» What you need to do:
From first line to last, copy the material below exactly.

#### Data shown ####

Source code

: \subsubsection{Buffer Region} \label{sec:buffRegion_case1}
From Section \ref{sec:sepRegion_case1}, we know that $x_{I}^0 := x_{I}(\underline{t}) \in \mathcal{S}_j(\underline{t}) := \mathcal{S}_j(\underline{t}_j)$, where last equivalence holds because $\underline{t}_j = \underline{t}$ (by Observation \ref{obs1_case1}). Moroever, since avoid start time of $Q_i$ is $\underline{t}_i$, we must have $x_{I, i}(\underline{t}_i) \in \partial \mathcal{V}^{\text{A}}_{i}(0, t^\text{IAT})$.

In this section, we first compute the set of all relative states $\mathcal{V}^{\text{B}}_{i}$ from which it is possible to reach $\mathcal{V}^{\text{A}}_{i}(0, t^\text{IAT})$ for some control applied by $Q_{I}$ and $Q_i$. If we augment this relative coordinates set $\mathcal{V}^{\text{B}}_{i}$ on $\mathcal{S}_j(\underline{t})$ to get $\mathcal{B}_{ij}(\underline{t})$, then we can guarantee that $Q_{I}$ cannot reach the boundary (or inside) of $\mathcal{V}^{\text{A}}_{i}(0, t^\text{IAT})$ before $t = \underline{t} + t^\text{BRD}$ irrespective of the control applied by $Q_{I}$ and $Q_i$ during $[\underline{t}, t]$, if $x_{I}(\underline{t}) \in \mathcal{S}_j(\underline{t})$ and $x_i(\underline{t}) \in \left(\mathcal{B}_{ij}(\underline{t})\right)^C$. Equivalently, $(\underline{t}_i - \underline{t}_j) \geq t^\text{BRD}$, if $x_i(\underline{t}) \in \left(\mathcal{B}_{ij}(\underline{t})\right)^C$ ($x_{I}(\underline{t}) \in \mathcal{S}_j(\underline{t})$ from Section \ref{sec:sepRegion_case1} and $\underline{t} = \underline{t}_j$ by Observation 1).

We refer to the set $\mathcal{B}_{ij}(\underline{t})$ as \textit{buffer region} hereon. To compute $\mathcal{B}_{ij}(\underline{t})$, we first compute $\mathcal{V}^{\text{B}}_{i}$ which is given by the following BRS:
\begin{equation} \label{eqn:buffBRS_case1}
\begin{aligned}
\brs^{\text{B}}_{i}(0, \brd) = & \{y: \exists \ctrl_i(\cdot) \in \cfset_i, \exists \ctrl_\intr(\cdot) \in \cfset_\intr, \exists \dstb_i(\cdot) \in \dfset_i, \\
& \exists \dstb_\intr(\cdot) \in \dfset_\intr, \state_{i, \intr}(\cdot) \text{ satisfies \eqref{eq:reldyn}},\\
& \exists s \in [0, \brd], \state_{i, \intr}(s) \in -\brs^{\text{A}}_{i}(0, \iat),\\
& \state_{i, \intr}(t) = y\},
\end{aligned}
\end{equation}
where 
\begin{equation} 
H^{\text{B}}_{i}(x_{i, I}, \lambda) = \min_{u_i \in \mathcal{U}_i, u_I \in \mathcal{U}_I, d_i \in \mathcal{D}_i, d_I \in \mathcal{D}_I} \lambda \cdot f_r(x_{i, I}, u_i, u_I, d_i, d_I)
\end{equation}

####

» Response to this exercise:
Source code

: \subsubsection{Buffer Region} \label{sec:buffRegion_case1}
From Section \ref{sec:sepRegion_case1}, we know that $x_{I}^0 := x_{I}(\underline{t}) \in \mathcal{S}_j(\underline{t}) := \mathcal{S}_j(\underline{t}_j)$, where last equivalence holds because $\underline{t}_j = \underline{t}$ (by Observation \ref{obs1_case1}). Moroever, since avoid start time of $Q_i$ is $\underline{t}_i$, we must have $x_{I, i}(\underline{t}_i) \in \partial \mathcal{V}^{\text{A}}_{i}(0, t^\text{IAT})$.

In this section, we first compute the set of all relative states $\mathcal{V}^{\text{B}}_{i}$ from which it is possible to reach $\mathcal{V}^{\text{A}}_{i}(0, t^\text{IAT})$ for some control applied by $Q_{I}$ and $Q_i$. If we augment this relative coordinates set $\mathcal{V}^{\text{B}}_{i}$ on $\mathcal{S}_j(\underline{t})$ to get $\mathcal{B}_{ij}(\underline{t})$, then we can guarantee that $Q_{I}$ cannot reach the boundary (or inside) of $\mathcal{V}^{\text{A}}_{i}(0, t^\text{IAT})$ before $t = \underline{t} + t^\text{BRD}$ irrespective of the control applied by $Q_{I}$ and $Q_i$ during $[\underline{t}, t]$, if $x_{I}(\underline{t}) \in \mathcal{S}_j(\underline{t})$ and $x_i(\underline{t}) \in \left(\mathcal{B}_{ij}(\underline{t})\right)^C$. Equivalently, $(\underline{t}_i - \underline{t}_j) \geq t^\text{BRD}$, if $x_i(\underline{t}) \in \left(\mathcal{B}_{ij}(\underline{t})\right)^C$ ($x_{I}(\underline{t}) \in \mathcal{S}_j(\underline{t})$ from Section \ref{sec:sepRegion_case1} and $\underline{t} = \underline{t}_j$ by Observation 1).

We refer to the set $\mathcal{B}_{ij}(\underline{t})$ as \textit{buffer region} hereon. To compute $\mathcal{B}_{ij}(\underline{t})$, we first compute $\mathcal{V}^{\text{B}}_{i}$ which is given by the following BRS:
\begin{equation} \label{eqn:buffBRS_case1}
\begin{aligned}
\brs^{\text{B}}_{i}(0, \brd) = & \{y: \exists \ctrl_i(\cdot) \in \cfset_i, \exists \ctrl_\intr(\cdot) \in \cfset_\intr, \exists \dstb_i(\cdot) \in \dfset_i, \\
& \exists \dstb_\intr(\cdot) \in \dfset_\intr, \state_{i, \intr}(\cdot) \text{ satisfies \eqref{eq:reldyn}},\\
& \exists s \in [0, \brd], \state_{i, \intr}(s) \in -\brs^{\text{A}}_{i}(0, \iat),\\
& \state_{i, \intr}(t) = y\},
\end{aligned}
\end{equation}
where 
\begin{equation} 
H^{\text{B}}_{i}(x_{i, I}, \lambda) = \min_{u_i \in \mathcal{U}_i, u_I \in \mathcal{U}_I, d_i \in \mathcal{D}_i, d_I \in \mathcal{D}_I} \lambda \cdot f_r(x_{i, I}, u_i, u_I, d_i, d_I)
\end{equation}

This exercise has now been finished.